TASK TO CARRY OUT
An exact copy of every entry is required, without the pictures.

INPUT RECORDS
══════════

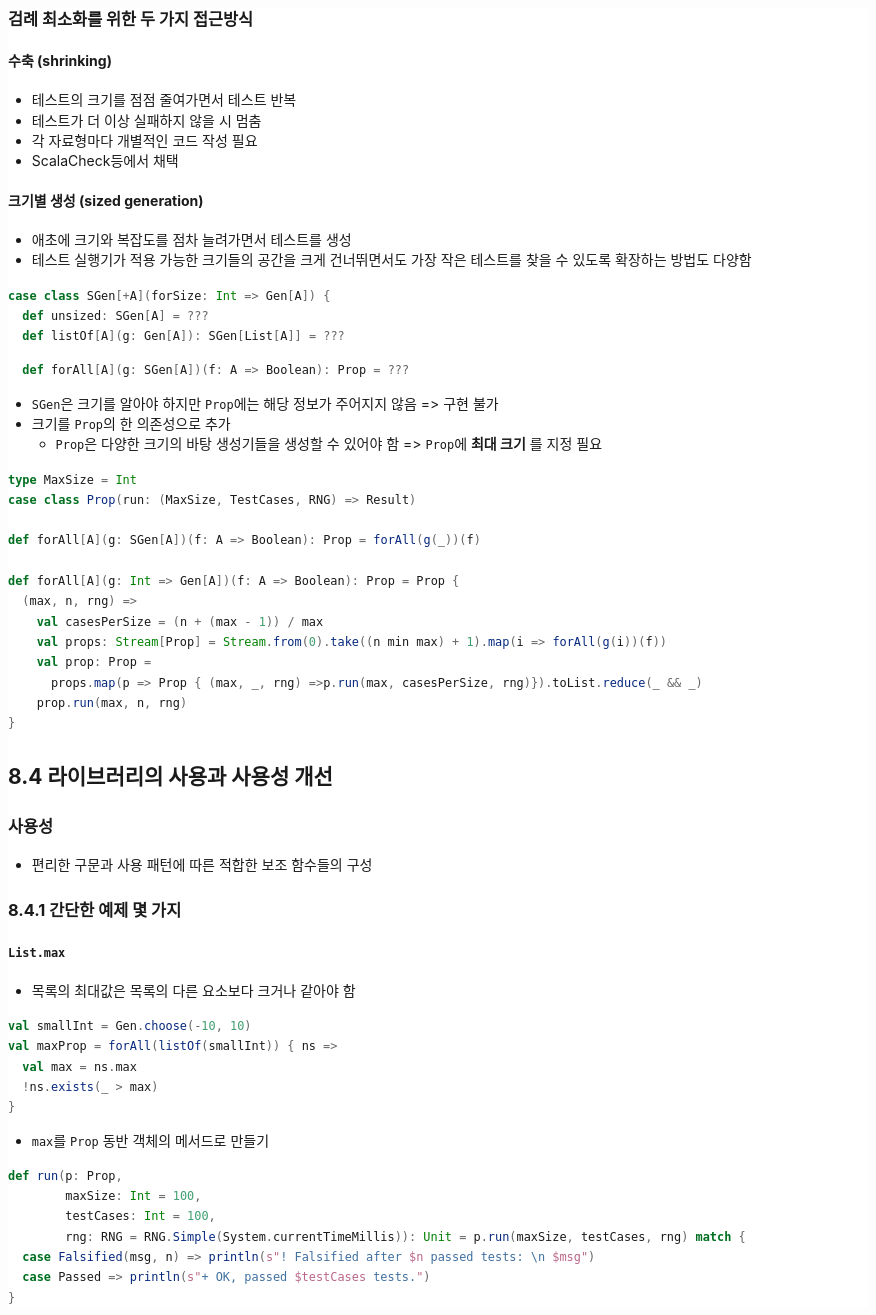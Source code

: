### 검례 최소화를 위한 두 가지 접근방식
#### 수축 (shrinking)
- 테스트의 크기를 점점 줄여가면서 테스트 반복 
- 테스트가 더 이상 실패하지 않을 시 멈춤 
- 각 자료형마다 개별적인 코드 작성 필요 
- ScalaCheck등에서 채택

#### 크기별 생성 (sized generation)
- 애초에 크기와 복잡도를 점차 늘려가면서 테스트를 생성 
- 테스트 실행기가 적용 가능한 크기들의 공간을 크게 건너뛰면서도 가장 작은 테스트를 찾을 수 있도록 확장하는 방법도 다양함

```scala
case class SGen[+A](forSize: Int => Gen[A]) {
  def unsized: SGen[A] = ???
  def listOf[A](g: Gen[A]): SGen[List[A]] = ???
```

```scala
  def forAll[A](g: SGen[A])(f: A => Boolean): Prop = ???
```
-  `SGen`은 크기를 알아야 하지만 `Prop`에는 해당 정보가 주어지지 않음 => 구현 불가 
- 크기를 `Prop`의 한 의존성으로 추가 
	- `Prop`은 다양한 크기의 바탕 생성기들을 생성할 수 있어야 함 => `Prop`에 **최대 크기** 를 지정 필요

```scala
type MaxSize = Int
case class Prop(run: (MaxSize, TestCases, RNG) => Result)

def forAll[A](g: SGen[A])(f: A => Boolean): Prop = forAll(g(_))(f)

def forAll[A](g: Int => Gen[A])(f: A => Boolean): Prop = Prop {
  (max, n, rng) =>
    val casesPerSize = (n + (max - 1)) / max
    val props: Stream[Prop] = Stream.from(0).take((n min max) + 1).map(i => forAll(g(i))(f))
    val prop: Prop = 
      props.map(p => Prop { (max, _, rng) =>p.run(max, casesPerSize, rng)}).toList.reduce(_ && _)
    prop.run(max, n, rng)
}
```

## 8.4 라이브러리의 사용과 사용성 개선 
### 사용성
- 편리한 구문과 사용 패턴에 따른 적합한 보조 함수들의 구성 

### 8.4.1 간단한 예제 몇 가지
#### `List.max`
- 목록의 최대값은 목록의 다른 요소보다 크거나 같아야 함 
```scala
val smallInt = Gen.choose(-10, 10)
val maxProp = forAll(listOf(smallInt)) { ns =>
  val max = ns.max
  !ns.exists(_ > max)
}
```
- `max`를 `Prop` 동반 객체의 메서드로 만들기 
```scala
def run(p: Prop, 
        maxSize: Int = 100, 
        testCases: Int = 100, 
        rng: RNG = RNG.Simple(System.currentTimeMillis)): Unit = p.run(maxSize, testCases, rng) match {
  case Falsified(msg, n) => println(s"! Falsified after $n passed tests: \n $msg")
  case Passed => println(s"+ OK, passed $testCases tests.")
}
```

══════════

ANSWER BOX
Source code

:### 검례 최소화를 위한 두 가지 접근방식
#### 수축 (shrinking)
- 테스트의 크기를 점점 줄여가면서 테스트 반복 
- 테스트가 더 이상 실패하지 않을 시 멈춤 
- 각 자료형마다 개별적인 코드 작성 필요 
- ScalaCheck등에서 채택

#### 크기별 생성 (sized generation)
- 애초에 크기와 복잡도를 점차 늘려가면서 테스트를 생성 
- 테스트 실행기가 적용 가능한 크기들의 공간을 크게 건너뛰면서도 가장 작은 테스트를 찾을 수 있도록 확장하는 방법도 다양함

```scala
case class SGen[+A](forSize: Int => Gen[A]) {
  def unsized: SGen[A] = ???
  def listOf[A](g: Gen[A]): SGen[List[A]] = ???
```

```scala
  def forAll[A](g: SGen[A])(f: A => Boolean): Prop = ???
```
-  `SGen`은 크기를 알아야 하지만 `Prop`에는 해당 정보가 주어지지 않음 => 구현 불가 
- 크기를 `Prop`의 한 의존성으로 추가 
	- `Prop`은 다양한 크기의 바탕 생성기들을 생성할 수 있어야 함 => `Prop`에 **최대 크기** 를 지정 필요

```scala
type MaxSize = Int
case class Prop(run: (MaxSize, TestCases, RNG) => Result)

def forAll[A](g: SGen[A])(f: A => Boolean): Prop = forAll(g(_))(f)

def forAll[A](g: Int => Gen[A])(f: A => Boolean): Prop = Prop {
  (max, n, rng) =>
    val casesPerSize = (n + (max - 1)) / max
    val props: Stream[Prop] = Stream.from(0).take((n min max) + 1).map(i => forAll(g(i))(f))
    val prop: Prop = 
      props.map(p => Prop { (max, _, rng) =>p.run(max, casesPerSize, rng)}).toList.reduce(_ && _)
    prop.run(max, n, rng)
}
```

## 8.4 라이브러리의 사용과 사용성 개선 
### 사용성
- 편리한 구문과 사용 패턴에 따른 적합한 보조 함수들의 구성 

### 8.4.1 간단한 예제 몇 가지
#### `List.max`
- 목록의 최대값은 목록의 다른 요소보다 크거나 같아야 함 
```scala
val smallInt = Gen.choose(-10, 10)
val maxProp = forAll(listOf(smallInt)) { ns =>
  val max = ns.max
  !ns.exists(_ > max)
}
```
- `max`를 `Prop` 동반 객체의 메서드로 만들기 
```scala
def run(p: Prop, 
        maxSize: Int = 100, 
        testCases: Int = 100, 
        rng: RNG = RNG.Simple(System.currentTimeMillis)): Unit = p.run(maxSize, testCases, rng) match {
  case Falsified(msg, n) => println(s"! Falsified after $n passed tests: \n $msg")
  case Passed => println(s"+ OK, passed $testCases tests.")
}
```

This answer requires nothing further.